■ Exercise details ■
Work out the number of lines in the records that include the word "JSDOM"; reply with that number alone.

■ Data provided ■
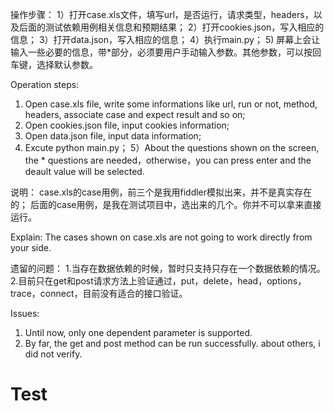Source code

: ﻿操作步骤：
1）打开case.xls文件，填写url，是否运行，请求类型，headers，以及后面的测试依赖用例相关信息和预期结果；
2）打开cookies.json，写入相应的信息；
3）打开data.json，写入相应的信息；
4）执行main.py；
5) 屏幕上会让输入一些必要的信息，带*部分，必须要用户手动输入参数。其他参数，可以按回车键，选择默认参数。

Operation steps:
1) Open case.xls file, write some informations like url, run or not, method, headers, associate case and expect result and so on;
2) Open cookies.json file, input cookies information;
3) Open data.json file, input data information;
4) Excute python main.py；
5）About the questions shown on the screen, the * questions are needed，otherwise，you can press enter and the deault value will be selected.


说明：
case.xls的case用例，前三个是我用fiddler模拟出来，并不是真实存在的；
后面的case用例，是我在测试项目中，选出来的几个。你并不可以拿来直接运行。

Explain:
The cases shown on case.xls are not going to work directly from your side.


遗留的问题：
1.当存在数据依赖的时候，暂时只支持只存在一个数据依赖的情况。
2.目前只在get和post请求方法上验证通过，put，delete，head，options，trace，connect，目前没有适合的接口验证。


Issues:
1. Until now, only one dependent parameter is supported.
2. By far, the get and post method can be run successfully. about others, i did not verify.













# Test
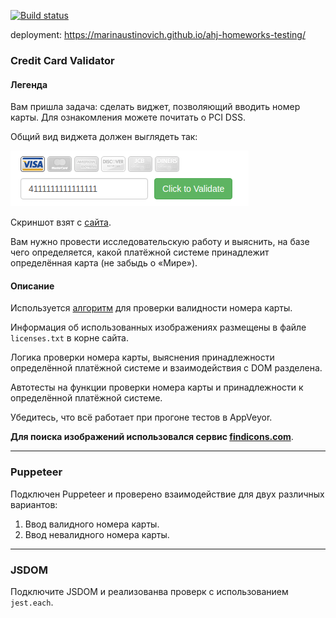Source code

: [![Build status](https://ci.appveyor.com/api/projects/status/teg79s6smq2hbjpj/branch/main?svg=true)](https://ci.appveyor.com/project/marinaustinovich/ahj-homeworks-testing/branch/main)

deployment: https://marinaustinovich.github.io/ahj-homeworks-testing/

### Credit Card Validator

#### Легенда

Вам пришла задача: сделать виджет, позволяющий вводить номер карты. Для ознакомления можете почитать о PCI DSS.

Общий вид виджета должен выглядеть так:

![](./pic/validator.png)

Скриншот взят с [сайта](http://www.validcreditcardnumber.com).

Вам нужно провести исследовательскую работу и выяснить, на базе чего определяется, какой платёжной системе принадлежит определённая карта (не забыдь о «Мире»).

#### Описание

Используется [алгоритм](https://en.wikipedia.org/wiki/Luhn_algorithm) для проверки валидности номера карты.

Информация об использованных изображениях размещены в файле `licenses.txt` в корне сайта.

Логика проверки номера карты, выяснения принадлежности определённой платёжной системе и взаимодействия с DOM разделена.

Автотесты на функции проверки номера карты и принадлежности к определённой платёжной системе.

Убедитесь, что всё работает при прогоне тестов в AppVeyor.

**Для поиска изображений использовался сервис [findicons.com](https://findicons.com)**.

---

### Puppeteer

Подключен Puppeteer и проверено взаимодействие для двух различных вариантов:
1. Ввод валидного номера карты.
1. Ввод невалидного номера карты.

---

### JSDOM 


Подключите JSDOM и реализованва проверк с использованием `jest.each`.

■ Task result ■
2